Suppression de postes au GFEN et au CRAP
popularité : 2%
COMMUNIQUE DE PRESSE du 2 JUILLET 2010
Violence gouvernementale contre les mouvements pédagogiques
La pédagogie serait-elle devenue à moitié inutile ? Le ministère de
l’Éducation nationale vient de nous annoncer la suppression de la
moitié de la subvention permettant le paiement des enseignants employés
dans nos deux associations dès la rentrée de septembre.
Depuis des dizaines d’années, nos deux mouvements pédagogiques ont
produit un travail considérable en contribuant à la réflexion sur les
apprentissages, à la formation des enseignants, à la promotion
d’innovations en faveur d’une meilleure école. Une part importante de
ce travail repose sur l’action militante de bénévoles, des adhérents de
nos associations, de tous les acteurs du monde éducatif qui nous
soutiennent, mais il dépend également de quelques enseignants mis à
disposition par le ministère, quatre pour nos deux associations.
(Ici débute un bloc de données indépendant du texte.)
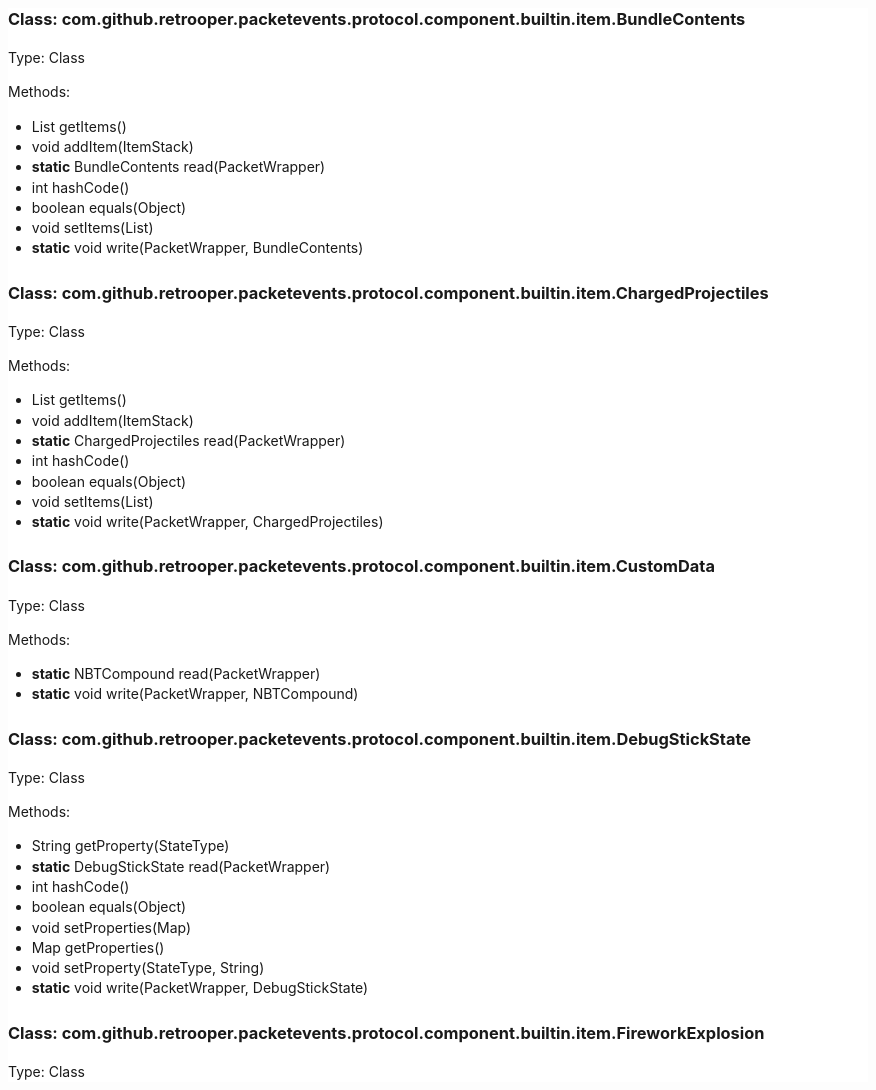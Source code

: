 ### Class: com.github.retrooper.packetevents.protocol.component.builtin.item.BundleContents
Type: Class

Methods:
- List getItems()
- void addItem(ItemStack)
- **static** BundleContents read(PacketWrapper)
- int hashCode()
- boolean equals(Object)
- void setItems(List)
- **static** void write(PacketWrapper, BundleContents)

### Class: com.github.retrooper.packetevents.protocol.component.builtin.item.ChargedProjectiles
Type: Class

Methods:
- List getItems()
- void addItem(ItemStack)
- **static** ChargedProjectiles read(PacketWrapper)
- int hashCode()
- boolean equals(Object)
- void setItems(List)
- **static** void write(PacketWrapper, ChargedProjectiles)

### Class: com.github.retrooper.packetevents.protocol.component.builtin.item.CustomData
Type: Class

Methods:
- **static** NBTCompound read(PacketWrapper)
- **static** void write(PacketWrapper, NBTCompound)

### Class: com.github.retrooper.packetevents.protocol.component.builtin.item.DebugStickState
Type: Class

Methods:
- String getProperty(StateType)
- **static** DebugStickState read(PacketWrapper)
- int hashCode()
- boolean equals(Object)
- void setProperties(Map)
- Map getProperties()
- void setProperty(StateType, String)
- **static** void write(PacketWrapper, DebugStickState)

### Class: com.github.retrooper.packetevents.protocol.component.builtin.item.FireworkExplosion
Type: Class
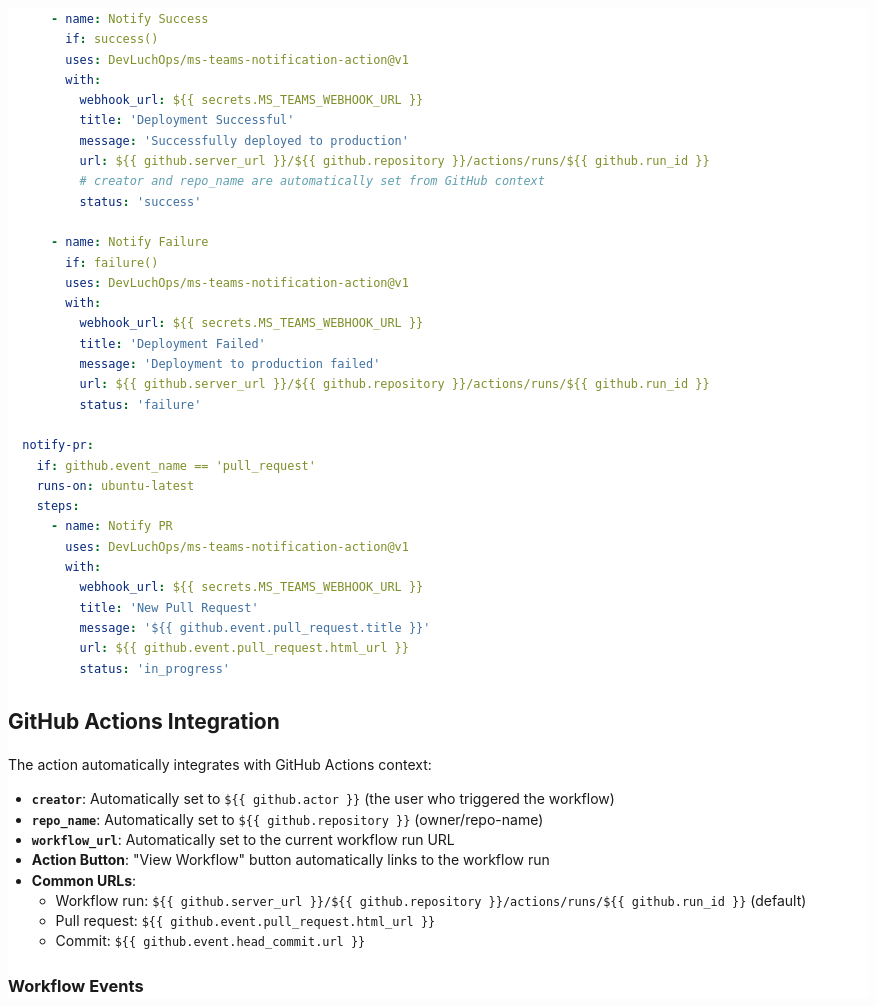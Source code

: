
 ```yaml
      - name: Notify Success
        if: success()
        uses: DevLuchOps/ms-teams-notification-action@v1
        with:
          webhook_url: ${{ secrets.MS_TEAMS_WEBHOOK_URL }}
          title: 'Deployment Successful'
          message: 'Successfully deployed to production'
          url: ${{ github.server_url }}/${{ github.repository }}/actions/runs/${{ github.run_id }}
          # creator and repo_name are automatically set from GitHub context
          status: 'success'
      
      - name: Notify Failure
        if: failure()
        uses: DevLuchOps/ms-teams-notification-action@v1
        with:
          webhook_url: ${{ secrets.MS_TEAMS_WEBHOOK_URL }}
          title: 'Deployment Failed'
          message: 'Deployment to production failed'
          url: ${{ github.server_url }}/${{ github.repository }}/actions/runs/${{ github.run_id }}
          status: 'failure'

  notify-pr:
    if: github.event_name == 'pull_request'
    runs-on: ubuntu-latest
    steps:
      - name: Notify PR
        uses: DevLuchOps/ms-teams-notification-action@v1
        with:
          webhook_url: ${{ secrets.MS_TEAMS_WEBHOOK_URL }}
          title: 'New Pull Request'
          message: '${{ github.event.pull_request.title }}'
          url: ${{ github.event.pull_request.html_url }}
          status: 'in_progress'
```

## GitHub Actions Integration

The action automatically integrates with GitHub Actions context:

- **`creator`**: Automatically set to `${{ github.actor }}` (the user who triggered the workflow)
- **`repo_name`**: Automatically set to `${{ github.repository }}` (owner/repo-name)
- **`workflow_url`**: Automatically set to the current workflow run URL
- **Action Button**: "View Workflow" button automatically links to the workflow run
- **Common URLs**:
  - Workflow run: `${{ github.server_url }}/${{ github.repository }}/actions/runs/${{ github.run_id }}` (default)
  - Pull request: `${{ github.event.pull_request.html_url }}`
  - Commit: `${{ github.event.head_commit.url }}`

### Workflow Events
Ces moyens humains sont essentiels pour assurer la pérennité de nos
activités. Il en va de la survie même de nos associations. Mais ils
sont dérisoires à l’échelle d’un ministère employant des centaines de
milliers de personnes. La décision de supprimer la moitié de ces postes
ne peut qu’être interprétée que comme un acte d’hostilité à l’égard des
mouvements pédagogiques. L’annonce de cette décision le vendredi
2 juillet avec effet au mois de septembre ne peut que nous contraindre
à une réduction brutale de nos activités.
L’école a besoin de pédagogie, a besoin des mouvements pédagogiques.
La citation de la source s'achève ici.